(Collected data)
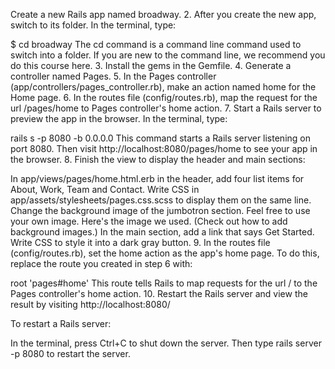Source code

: Create a new Rails app named broadway.
2.
After you create the new app, switch to its folder. In the terminal, type:

$ cd broadway
The cd command is a command line command used to switch into a folder. If you are new to the command line, we recommend you do this course here.
3.
Install the gems in the Gemfile.
4.
Generate a controller named Pages.
5.
In the Pages controller (app/controllers/pages_controller.rb), make an action named home for the Home page.
6.
In the routes file (config/routes.rb), map the request for the url /pages/home to Pages controller's home action.
7.
Start a Rails server to preview the app in the browser. In the terminal, type:

rails s -p 8080 -b 0.0.0.0
This command starts a Rails server listening on port 8080. Then visit http://localhost:8080/pages/home to see your app in the browser.
8.
Finish the view to display the header and main sections:

In app/views/pages/home.html.erb in the header, add four list items for About, Work, Team and Contact.
Write CSS in app/assets/stylesheets/pages.css.scss to display them on the same line.
Change the background image of the jumbotron section. Feel free to use your own image. Here's the image we used. (Check out how to add background images.)
In the main section, add a link that says Get Started. Write CSS to style it into a dark gray button.
9.
In the routes file (config/routes.rb), set the home action as the app's home page. To do this, replace the route you created in step 6 with:

root 'pages#home'
This route tells Rails to map requests for the url / to the Pages controller's home action.
10.
Restart the Rails server and view the result by visiting http://localhost:8080/

To restart a Rails server:

In the terminal, press Ctrl+C to shut down the server.
Then type rails server -p 8080 to restart the server.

» EXERCISE DIRECTIONS:
Make an exact copy of all entries above, dropping the images.

» EXERCISE ANSWER:
Source code

: Create a new Rails app named broadway.
2.
After you create the new app, switch to its folder. In the terminal, type:

$ cd broadway
The cd command is a command line command used to switch into a folder. If you are new to the command line, we recommend you do this course here.
3.
Install the gems in the Gemfile.
4.
Generate a controller named Pages.
5.
In the Pages controller (app/controllers/pages_controller.rb), make an action named home for the Home page.
6.
In the routes file (config/routes.rb), map the request for the url /pages/home to Pages controller's home action.
7.
Start a Rails server to preview the app in the browser. In the terminal, type:

rails s -p 8080 -b 0.0.0.0
This command starts a Rails server listening on port 8080. Then visit http://localhost:8080/pages/home to see your app in the browser.
8.
Finish the view to display the header and main sections:

In app/views/pages/home.html.erb in the header, add four list items for About, Work, Team and Contact.
Write CSS in app/assets/stylesheets/pages.css.scss to display them on the same line.
Change the background image of the jumbotron section. Feel free to use your own image. Here's the image we used. (Check out how to add background images.)
In the main section, add a link that says Get Started. Write CSS to style it into a dark gray button.
9.
In the routes file (config/routes.rb), set the home action as the app's home page. To do this, replace the route you created in step 6 with:

root 'pages#home'
This route tells Rails to map requests for the url / to the Pages controller's home action.
10.
Restart the Rails server and view the result by visiting http://localhost:8080/

To restart a Rails server:

In the terminal, press Ctrl+C to shut down the server.
Then type rails server -p 8080 to restart the server.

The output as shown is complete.